-- EXERCISE INSTRUCTIONS --
If a record holds a picture, please leave the picture out and copy the rest of the record exactly.

----------

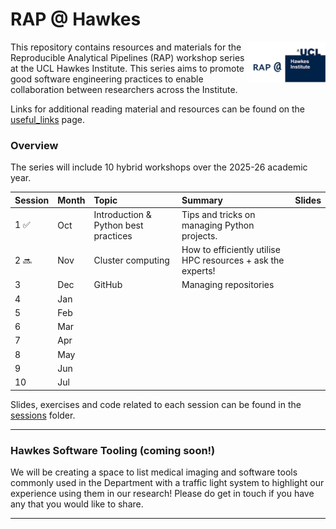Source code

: # RAP @ Hawkes

<img src="files/readme_logo.png" alt="text that reads 'RAP @' next to the UCL Hawkes logo" width="25%" align="right" />

This repository contains resources and materials for the Reproducible Analytical Pipelines (RAP) workshop series at the UCL Hawkes Institute. This series aims to promote good software engineering practices to enable collaboration between researchers across the Institute.

Links for additional reading material and resources can be found on the [useful_links](resources/useful_links.md) page.

### **Overview**
The series will include 10 hybrid workshops over the 2025-26 academic year.

| Session | Month | Topic | Summary | Slides |
| :--- | :--- | :- | :- | :--- |
| 1 ✅ | Oct | Introduction & Python best practices | Tips and tricks on managing Python projects. | |
| 2 🔜 | Nov | Cluster computing | How to efficiently utilise HPC resources + ask the experts! | |
| 3 | Dec | GitHub | Managing repositories | |
| 4 | Jan | | |
| 5 | Feb | | |
| 6 | Mar | | |
| 7 | Apr | | |
| 8 | May | | |
| 9 | Jun | | |
| 10 | Jul | | |

Slides, exercises and code related to each session can be found in the [sessions](sessions/) folder.

---

### **Hawkes Software Tooling** (coming soon!)
We will be creating a space to list medical imaging and software tools commonly used in the Department with a traffic light system to highlight our experience using them in our research! Please do get in touch if you have any that you would like to share.

---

----------

-- YOUR SOLUTION --
Source code

: # RAP @ Hawkes

<img src="files/readme_logo.png" alt="text that reads 'RAP @' next to the UCL Hawkes logo" width="25%" align="right" />

This repository contains resources and materials for the Reproducible Analytical Pipelines (RAP) workshop series at the UCL Hawkes Institute. This series aims to promote good software engineering practices to enable collaboration between researchers across the Institute.

Links for additional reading material and resources can be found on the [useful_links](resources/useful_links.md) page.

### **Overview**
The series will include 10 hybrid workshops over the 2025-26 academic year.

| Session | Month | Topic | Summary | Slides |
| :--- | :--- | :- | :- | :--- |
| 1 ✅ | Oct | Introduction & Python best practices | Tips and tricks on managing Python projects. | |
| 2 🔜 | Nov | Cluster computing | How to efficiently utilise HPC resources + ask the experts! | |
| 3 | Dec | GitHub | Managing repositories | |
| 4 | Jan | | |
| 5 | Feb | | |
| 6 | Mar | | |
| 7 | Apr | | |
| 8 | May | | |
| 9 | Jun | | |
| 10 | Jul | | |

Slides, exercises and code related to each session can be found in the [sessions](sessions/) folder.

---

### **Hawkes Software Tooling** (coming soon!)
We will be creating a space to list medical imaging and software tools commonly used in the Department with a traffic light system to highlight our experience using them in our research! Please do get in touch if you have any that you would like to share.

---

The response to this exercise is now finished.